As an environmental scientist with over 15 years of experience and more than 150 peer-reviewed publications, I am familiar with the ups and downs of academic publishing. But there was something distinctly odd about the rejection decision that I received from a prominent international journal last month.
After an initial major revision decision, we had carefully addressed each of the reviewers’ concerns and submitted a thoroughly revised manuscript. The first-round comments were reasonable, and we responded in detail to further improve the clarity and scientific rigour of the work. Yet our paper was ultimately rejected, primarily?because of one reviewer’s unexpectedly negative second-round report.
What troubled me was not just the tone, but the nature of the critique. The reviewer introduced entirely new concerns that had not been previously raised. Moreover, the comments were formulaic, vague, often irrelevant and occasionally inaccurate, with little engagement in the actual content of our manuscript. Remarks such as “more needed” and “needs to be validated” lacked technical rationale or data-based feedback.
Our study is in the field of environmental chemistry, focused on the field application of a novel environmental analysis method. However, the reviewer criticised it for failing to provide a “comprehensive ecological assessment” and for “not examining the effects on animal behaviours such as feeding or mating” – as if it were a behavioural ecology paper. The reviewer also claimed that “repeatability of chemical analysis isn’t fully explained” even though this was addressed in multiple sections.
Moreover, the review even contradicted itself. It began by acknowledging that “the authors replied to the questions raised”, but then concluded, without coherent reasoning, that “I cannot recommend this work.”
At that moment, I began to suspect that the review had been written, at least in part, by an AI tool such as ChatGPT. As an associate editor for an environmental science journal myself, I am seeing an increasing number of reviews that appear to be written by AI – though this is rarely disclosed upfront. They often sound superficially articulate, but they lack depth, context and a sense of professional accountability.
Specifically, in my experience, AI-generated reviews often suffer from five key weaknesses. They rely on vague, overly general language. They misrepresent the paper’s scope through abstract criticisms. They flag issues that have already been addressed. They exhibit inconsistent or contradictory logic. And they lack the tone, empathy, or nuance of a thoughtful human reviewer.
To confirm my suspicions, I compared the reviewer’s comments to a sample review that I generated with a large language model. The similarity was striking. The phrasing, once again, was templated and disengaged from the actual content of our manuscript. And, once again, the review contained keyword-driven summaries, baseless assertions and flawed reasoning. It felt less like a thoughtful peer review and more like the automated response that it was.
As an editor, I also know how difficult it can be to recruit qualified reviewers. Many experts are overburdened, and the temptation to use AI tools to speed up the process is growing. But superficial logic is no substitute for scientific judgement. So I raised my concerns with the editor-in-chief of the journal, providing detailed rebuttals and supporting evidence.
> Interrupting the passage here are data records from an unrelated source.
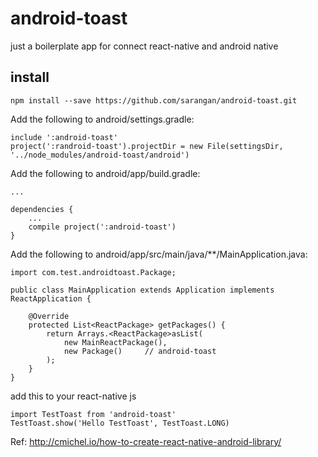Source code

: # android-toast
just a boilerplate app for connect react-native and android native

## install 

```
npm install --save https://github.com/sarangan/android-toast.git
```


Add the following to android/settings.gradle:

```
include ':android-toast'
project(':randroid-toast').projectDir = new File(settingsDir, '../node_modules/android-toast/android')
```


Add the following to android/app/build.gradle:
```
...

dependencies {
    ...
    compile project(':android-toast')
}
```


Add the following to android/app/src/main/java/**/MainApplication.java:

```
import com.test.androidtoast.Package;

public class MainApplication extends Application implements ReactApplication {

    @Override
    protected List<ReactPackage> getPackages() {
        return Arrays.<ReactPackage>asList(
            new MainReactPackage(),
            new Package()     // android-toast
        );
    }
}
```


add this to your react-native js

```
import TestToast from 'android-toast'
TestToast.show('Hello TestToast', TestToast.LONG)

```

Ref: http://cmichel.io/how-to-create-react-native-android-library/ 
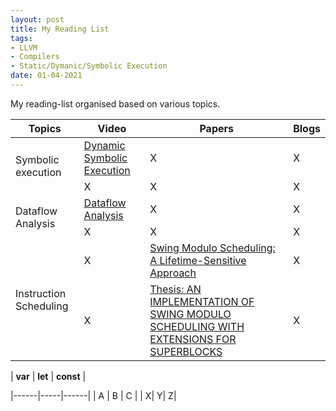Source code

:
 ```yaml
---
layout: post
title: My Reading List
tags:
- LLVM
- Compilers
- Static/Dymanic/Symbolic Execution
date: 01-04-2021
---
```

My reading-list organised based on various topics.


<table class="tg">
<thead>
  <tr>
    <th class="tg-9ydz">Topics</th>
    <th class="tg-9ydz">Video</th>
    <th class="tg-9ydz">Papers</th>
    <th class="tg-9ydz">Blogs</th>
  </tr>
</thead>
<tbody>
  <tr>
    <td class="tg-jbrg" rowspan="2">Symbolic execution</td>
    <td class="tg-de2y"><a href="https://www.youtube.com/watch?v=QrtGOrSrVPQ" target="_blank" rel="noopener noreferrer">Dynamic Symbolic Execution</a></td>
    <td class="tg-de2y">X</td>
    <td class="tg-de2y">X</td>
  </tr>
  <tr>
    <td class="tg-de2y">X</td>
    <td class="tg-g4tm">X</td>
    <td class="tg-aokl">X</td>
  </tr>
  <tr>
    <td class="tg-z3tv" rowspan="2">Dataflow Analysis</td>
    <td class="tg-0lax"><a href="https://www.youtube.com/watch?v=OROXJ9-wUQE" target="_blank" rel="noopener noreferrer">Dataflow Analysis</a></td>
    <td class="tg-0lax">X</td>
    <td class="tg-0lax">X</td>
  </tr>
  <tr>
    <td class="tg-0lax">X</td>
    <td class="tg-0lax">X</td>
    <td class="tg-0lax">X</td>
  </tr>
  <tr>
    <td class="tg-z3tv" rowspan="2">Instruction Scheduling</td>
    <td class="tg-0lax">X</td>
    <td class="tg-0lax"><a href="https://citeseerx.ist.psu.edu/viewdoc/download?doi=10.1.1.57.8084&rep=rep1&type=pdf" target="_blank" rel="noopener noreferrer">Swing Modulo Scheduling: A Lifetime-Sensitive Approach</a></td>
    <td class="tg-0lax">X</td>
  </tr>
  <tr>
    <td class="tg-0lax">X</td>
    <td class="tg-0lax"><a href="https://llvm.org/pubs/2005-06-17-LattnerMSThesis.pdf" target="_blank" rel="noopener noreferrer">Thesis: AN IMPLEMENTATION OF SWING MODULO SCHEDULING WITH EXTENSIONS FOR SUPERBLOCKS</a></td>
    <td class="tg-0lax">X</td>
  </tr>
</tbody>
</table>




| **var** | **let** | **const** |

|------|-----|------|
| A | B | C |
| X| Y| Z|

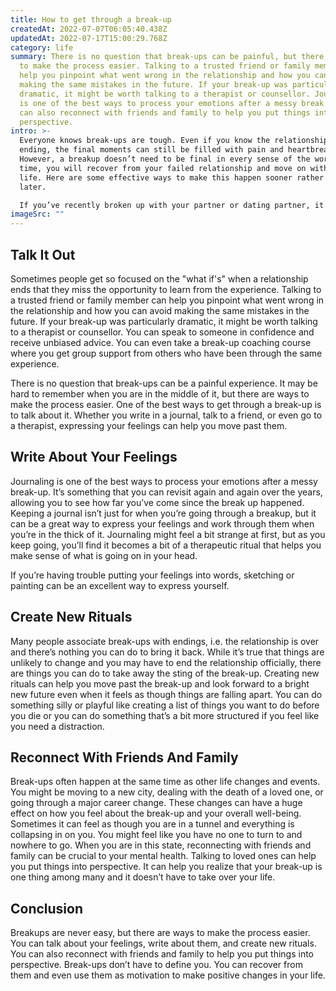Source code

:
 ```yaml
---
title: How to get through a break-up
createdAt: 2022-07-07T06:05:40.438Z
updatedAt: 2022-07-17T15:00:29.768Z
category: life
summary: There is no question that break-ups can be painful, but there are ways
  to make the process easier. Talking to a trusted friend or family member can
  help you pinpoint what went wrong in the relationship and how you can avoid
  making the same mistakes in the future. If your break-up was particularly
  dramatic, it might be worth talking to a therapist or counsellor. Journaling
  is one of the best ways to process your emotions after a messy break up. You
  can also reconnect with friends and family to help you put things into
  perspective.
intro: >-
  Everyone knows break-ups are tough. Even if you know the relationship is
  ending, the final moments can still be filled with pain and heartbreak.
  However, a breakup doesn’t need to be final in every sense of the word. In
  time, you will recover from your failed relationship and move on with your
  life. Here are some effective ways to make this happen sooner rather than
  later.

  If you’ve recently broken up with your partner or dating partner, it can feel like the end of the world. But it’s not! A relationship coming to an end does not mean there is something wrong with you or that you aren’t good enough for anyone or that you will never find love again. Your heart is broken at this moment because you cared deeply about this person - now you just have to understand why and how things went south so that it doesn’t happen again in your future relationships
imageSrc: ""
---
```


## Talk It Out

Sometimes people get so focused on the "what if's" when a relationship ends that they miss the opportunity to learn from the experience. Talking to a trusted friend or family member can help you pinpoint what went wrong in the relationship and how you can avoid making the same mistakes in the future. If your break-up was particularly dramatic, it might be worth talking to a therapist or counsellor. You can speak to someone in confidence and receive unbiased advice. You can even take a break-up coaching course where you get group support from others who have been through the same experience.

There is no question that break-ups can be a painful experience. It may be hard to remember when you are in the middle of it, but there are ways to make the process easier. One of the best ways to get through a break-up is to talk about it. Whether you write in a journal, talk to a friend, or even go to a therapist, expressing your feelings can help you move past them.

## Write About Your Feelings

Journaling is one of the best ways to process your emotions after a messy break-up. It’s something that you can revisit again and again over the years, allowing you to see how far you’ve come since the break up happened. Keeping a journal isn’t just for when you’re going through a breakup, but it can be a great way to express your feelings and work through them when you’re in the thick of it. Journaling might feel a bit strange at first, but as you keep going, you’ll find it becomes a bit of a therapeutic ritual that helps you make sense of what is going on in your head.

If you’re having trouble putting your feelings into words, sketching or painting can be an excellent way to express yourself.

## Create New Rituals

Many people associate break-ups with endings, i.e. the relationship is over and there’s nothing you can do to bring it back. While it’s true that things are unlikely to change and you may have to end the relationship officially, there are things you can do to take away the sting of the break-up. Creating new rituals can help you move past the break-up and look forward to a bright new future even when it feels as though things are falling apart. You can do something silly or playful like creating a list of things you want to do before you die or you can do something that’s a bit more structured if you feel like you need a distraction.

## Reconnect With Friends And Family

Break-ups often happen at the same time as other life changes and events. You might be moving to a new city, dealing with the death of a loved one, or going through a major career change. These changes can have a huge effect on how you feel about the break-up and your overall well-being. Sometimes it can feel as though you are in a tunnel and everything is collapsing in on you. You might feel like you have no one to turn to and nowhere to go. When you are in this state, reconnecting with friends and family can be crucial to your mental health. Talking to loved ones can help you put things into perspective. It can help you realize that your break-up is one thing among many and it doesn’t have to take over your life.

## Conclusion

Breakups are never easy, but there are ways to make the process easier. You can talk about your feelings, write about them, and create new rituals. You can also reconnect with friends and family to help you put things into perspective. Break-ups don’t have to define you. You can recover from them and even use them as motivation to make positive changes in your life.
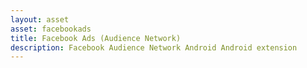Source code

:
 ```yaml
---
layout: asset
asset: facebookads
title: Facebook Ads (Audience Network) 
description: Facebook Audience Network Android Android extension
---
```

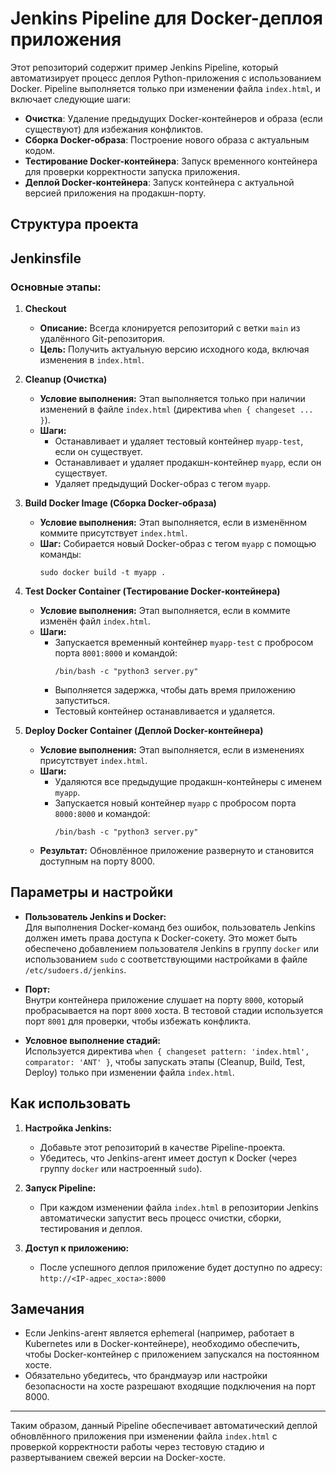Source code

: # Jenkins Pipeline для Docker-деплоя приложения

Этот репозиторий содержит пример Jenkins Pipeline, который автоматизирует процесс деплоя Python-приложения с использованием Docker. Pipeline выполняется только при изменении файла `index.html`, и включает следующие шаги:

- **Очистка**: Удаление предыдущих Docker-контейнеров и образа (если существуют) для избежания конфликтов.
- **Сборка Docker-образа**: Построение нового образа с актуальным кодом.
- **Тестирование Docker-контейнера**: Запуск временного контейнера для проверки корректности запуска приложения.
- **Деплой Docker-контейнера**: Запуск контейнера с актуальной версией приложения на продакшн-порту.

## Структура проекта




## Jenkinsfile

### Основные этапы:

1. **Checkout**
   - **Описание:** Всегда клонируется репозиторий с ветки `main` из удалённого Git-репозитория.
   - **Цель:** Получить актуальную версию исходного кода, включая изменения в `index.html`.

2. **Cleanup (Очистка)**
   - **Условие выполнения:** Этап выполняется только при наличии изменений в файле `index.html` (директива `when { changeset ... }`).
   - **Шаги:**
     - Останавливает и удаляет тестовый контейнер `myapp-test`, если он существует.
     - Останавливает и удаляет продакшн-контейнер `myapp`, если он существует.
     - Удаляет предыдущий Docker-образ с тегом `myapp`.

3. **Build Docker Image (Сборка Docker-образа)**
   - **Условие выполнения:** Этап выполняется, если в изменённом коммите присутствует `index.html`.
   - **Шаг:** Собирается новый Docker-образ с тегом `myapp` с помощью команды:
     ```
     sudo docker build -t myapp .
     ```

4. **Test Docker Container (Тестирование Docker-контейнера)**
   - **Условие выполнения:** Этап выполняется, если в коммите изменён файл `index.html`.
   - **Шаги:**
     - Запускается временный контейнер `myapp-test` с пробросом порта `8001:8000` и командой:
       ```
       /bin/bash -c "python3 server.py"
       ```
     - Выполняется задержка, чтобы дать время приложению запуститься.
     - Тестовый контейнер останавливается и удаляется.

5. **Deploy Docker Container (Деплой Docker-контейнера)**
   - **Условие выполнения:** Этап выполняется, если в изменениях присутствует `index.html`.
   - **Шаги:**
     - Удаляются все предыдущие продакшн-контейнеры с именем `myapp`.
     - Запускается новый контейнер `myapp` с пробросом порта `8000:8000` и командой:
       ```
       /bin/bash -c "python3 server.py"
       ```
   - **Результат:** Обновлённое приложение развернуто и становится доступным на порту 8000.

## Параметры и настройки

- **Пользователь Jenkins и Docker:**  
  Для выполнения Docker-команд без ошибок, пользователь Jenkins должен иметь права доступа к Docker-сокету. Это может быть обеспечено добавлением пользователя Jenkins в группу `docker` или использованием `sudo` с соответствующими настройками в файле `/etc/sudoers.d/jenkins`.

- **Порт:**  
  Внутри контейнера приложение слушает на порту `8000`, который пробрасывается на порт `8000` хоста. В тестовой стадии используется порт `8001` для проверки, чтобы избежать конфликта.

- **Условное выполнение стадий:**  
  Используется директива `when { changeset pattern: 'index.html', comparator: 'ANT' }`, чтобы запускать этапы (Cleanup, Build, Test, Deploy) только при изменении файла `index.html`.

## Как использовать

1. **Настройка Jenkins:**  
   - Добавьте этот репозиторий в качестве Pipeline-проекта.
   - Убедитесь, что Jenkins-агент имеет доступ к Docker (через группу `docker` или настроенный `sudo`).

2. **Запуск Pipeline:**  
   - При каждом изменении файла `index.html` в репозитории Jenkins автоматически запустит весь процесс очистки, сборки, тестирования и деплоя.

3. **Доступ к приложению:**  
   - После успешного деплоя приложение будет доступно по адресу:  
     `http://<IP-адрес_хоста>:8000`

## Замечания

- Если Jenkins-агент является ephemeral (например, работает в Kubernetes или в Docker-контейнере), необходимо обеспечить, чтобы Docker-контейнер с приложением запускался на постоянном хосте.
- Обязательно убедитесь, что брандмауэр или настройки безопасности на хосте разрешают входящие подключения на порт 8000.

---

Таким образом, данный Pipeline обеспечивает автоматический деплой обновлённого приложения при изменении файла `index.html` с проверкой корректности работы через тестовую стадию и развертыванием свежей версии на Docker-хосте.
The editor replied courteously but cautiously: “It is highly unlikely the reviewer used AI,” they said. “If you can address all concerns, I recommend resubmitting as a new manuscript.” After three months of effort invested in revision and response, we were back at the starting line.
The decision – and the possibility that it was influenced by inappropriate use of AI – left me deeply disappointed. Some might dismiss it as bad luck, but science should not depend on luck. Peer review must be grounded in fairness, transparency and expertise.
This is not a call to ban AI from the peer review process entirely. These tools can assist reviewers and editors by identifying inconsistencies, spotting plagiarism or improving presentation. However, using them to produce entire peer reviews risks undermining the very purpose of the process. Their use must be transparent and strictly secondary.
Reviewers should not rely uncritically on AI-generated text, and editors must learn to recognise reviews that lack substance or coherence. Publishers, too, have a responsibility to develop mechanisms for detecting AI-generated content and to establish clear disclosure policies. Nature’s announcement on 16 June that it will begin publishing all peer review comments and author responses alongside accepted papers represents one potential path forward for publishers to restore transparency and accountability.
If peer review becomes devalued by undisclosed and substandard automation, we risk losing the trust and rigour that scientific credibility depends on. Science and publishing must move forward with technology, but not without responsibility. Transparent, human-centred peer review remains essential.
Seongjin Hong is a full professor at Chungnam National University, South Korea.